By Nihal Bambulkar
When children grow up in India, one of the first things we are taught is to look at both sides of the road before crossing. Beta, wait for the signal to turn red, look right and left, and ideally, use a zebra crossing.
And yet, in the 21 years I’ve spent on Earth, not once have I used a zebra crossing or seen anyone else using it. If jaywalking were an Olympic sport, we’ve already walked off with all the prizes. As Indians, jaywalking is our birthright and by God, we shall have it, without so much as lifting a finger. We fear no moving vehicle, no karma.
After observing my fellow crossers for years, I decided to conduct a small dipstick research into the mindset of these death walkers.
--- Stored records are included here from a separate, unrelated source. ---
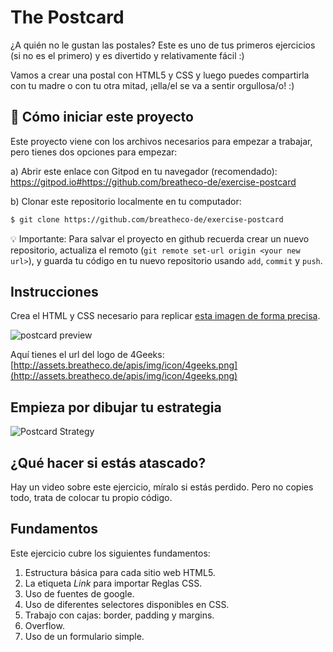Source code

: # The Postcard

¿A quién no le gustan las postales? Este es uno de tus primeros ejercicios (si no es el primero) y es divertido y relativamente fácil :)

Vamos a crear una postal con HTML5 y CSS y luego puedes compartirla con tu madre o con tu otra mitad, ¡ella/el se va a sentir orgullosa/o! :)

## 🌱  Cómo iniciar este proyecto

Este proyecto viene con los archivos necesarios para empezar a trabajar, pero tienes dos opciones para empezar:

a) Abrir este enlace con Gitpod en tu navegador (recomendado): https://gitpod.io#https://github.com/breatheco-de/exercise-postcard

b) Clonar este repositorio localmente en tu computador:
```sh
$ git clone https://github.com/breatheco-de/exercise-postcard
```

💡 Importante: Para salvar el proyecto en github recuerda crear un nuevo repositorio, actualiza el remoto (`git remote set-url origin <your new url>`), y guarda tu código en tu nuevo repositorio usando `add`, `commit` y `push`.

## Instrucciones

Crea el HTML y CSS necesario para replicar [esta imagen de forma precisa](https://raw.githubusercontent.com/breatheco-de/exercise-postcard/main/.learn/assets/preview.png).

![postcard preview](https://github.com/breatheco-de/exercise-postcard/blob/main/.learn/assets/preview.png?raw=true)

Aquí tienes el url del logo de 4Geeks: [http://assets.breatheco.de/apis/img/icon/4geeks.png](http://assets.breatheco.de/apis/img/icon/4geeks.png)

## Empieza por dibujar tu estrategia

![Postcard Strategy](https://github.com/breatheco-de/exercise-postcard/blob/main/.learn/assets/strategy.gif?raw=true)

## ¿Qué hacer si estás atascado?

Hay un video sobre este ejercicio, míralo si estás perdido. Pero no copies todo, trata de colocar tu propio código.

## Fundamentos
Este ejercicio cubre los siguientes fundamentos:
1. Estructura básica para cada sitio web HTML5.
2. La etiqueta *Link* para importar Reglas CSS.
3. Uso de fuentes de google.
3. Uso de diferentes selectores disponibles en CSS.
4. Trabajo con cajas: border, padding y margins.
5. Overflow.
6. Uso de un formulario simple.
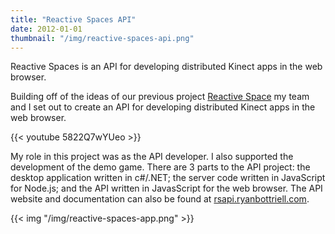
 ```yaml
---
title: "Reactive Spaces API"
date: 2012-01-01
thumbnail: "/img/reactive-spaces-api.png"
---
```


Reactive Spaces is an API for developing distributed Kinect apps in the web browser. <!--more-->

Building off of the ideas of our previous project [Reactive Space](/projects/reactive-space) my team and I set out to create an API for developing distributed Kinect apps in the web browser.

{{< youtube 5822Q7wYUeo >}}

My role in this project was as the API developer. I also supported the development of the demo game. There are 3 parts to the API project: the desktop application written in c#/.NET; the server code written in JavaScript for Node.js; and the API written in JavasScript for the web browser. The API website and documentation can also be found at [rsapi.ryanbottriell.com](http://rsapi.ryanbottriell.com).

{{< img "/img/reactive-spaces-app.png" >}}
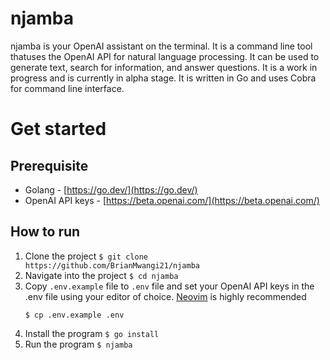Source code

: # njamba

njamba is your OpenAI assistant on the terminal. It is a command line tool thatuses the OpenAI API for natural language processing. It can be used to generate text, search for information, and answer questions. It is a work in progress and is currently in alpha stage. It is written in Go and uses Cobra for command line interface.

# Get started

## Prerequisite

- Golang - [https://go.dev/](https://go.dev/)
- OpenAI API keys - [https://beta.openai.com/](https://beta.openai.com/)

## How to run

1. Clone the project
   `$ git clone https://github.com/BrianMwangi21/njamba`
2. Navigate into the project
   `$ cd njamba`
3. Copy `.env.example` file to `.env` file and set your OpenAI API keys in the .env file using your editor of choice. [Neovim](https://neovim.io/) is highly recommended
   ```
   $ cp .env.example .env
   ```
4. Install the program
   `$ go install`
5. Run the program
   `$ njamba`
The report was titled “Signals v/s the People of India (2011)” and provided me with extensive insights into the mindset of jaywalkers.
The pretty girl on the other side
In India, an ambulance could have a dying patient inside, but a jaywalker will stop for nothing if a pretty girl awaits on the other side. This person with a death wish, often male, has been taught by Bollywood to jump over moving vehicles, slide over hoods of cars, and cross hurdles that even contestants of Takeshi’s Castle would fail to overcome. And he has learnt his lesson well and perfected it to an art form. And all art is subjective.
Father’s Property Syndrome
Jaywalking, the contagious disease that it truly is, finds its roots in the highly dangerous Father’s Property Syndrome. This condition deludes crossers into believing that the road they’re crossing is effectively owned by their respective fathers and so they can cross whenever the feeling envelops them. This delusional state is aggravated, causing them to stop in the middle of the road, when drivers from moving vehicles hurl cuss words at them. One might wonder how so many fathers can own the same road at the same time but that’s just the limitation of your imagination.
The power of green signal
This is a companion disease to the Father’s Property Syndrome. Some jaywalkers, go so far as to claim to be hypnotised by the mesmerising shade of green. The true spirit of a jaywalker awakens upon the sight of the signal turning green, reminding a patient of a Yashraj setting and causing them to believe they are all Shah Rukh Khans, which spurs them to begin sprinting exactly when the vehicles start moving. This is how jaywalking becomes a reflex action. Once the green signal appears, some jaywalkers become Usain Bolt; others, well, become history.
This is the chief reason millennials are compelled to jaywalk. If you already feel dead on the inside, then it doesn’t matter if a speeding vehicle is moving your way. Hope is simply a four-letter word, and death is five. Might as well accept your impending doom and jaywalk away.
Here, in India, people jaywalk out of sheer pressure from watching others cross. It usually occurs when the leader of the jaywalkers, is sick of waiting for vehicles to stop and decides to go for it. The rest of the herd simply indulges in a game of “Follow the Leader”. Remember, you cannot spell group without “U”.
Needless to add, jaywalking is not a serious concern in India. We improvise, adapt, and overcome. We learn to survive, the Bear Grylls way.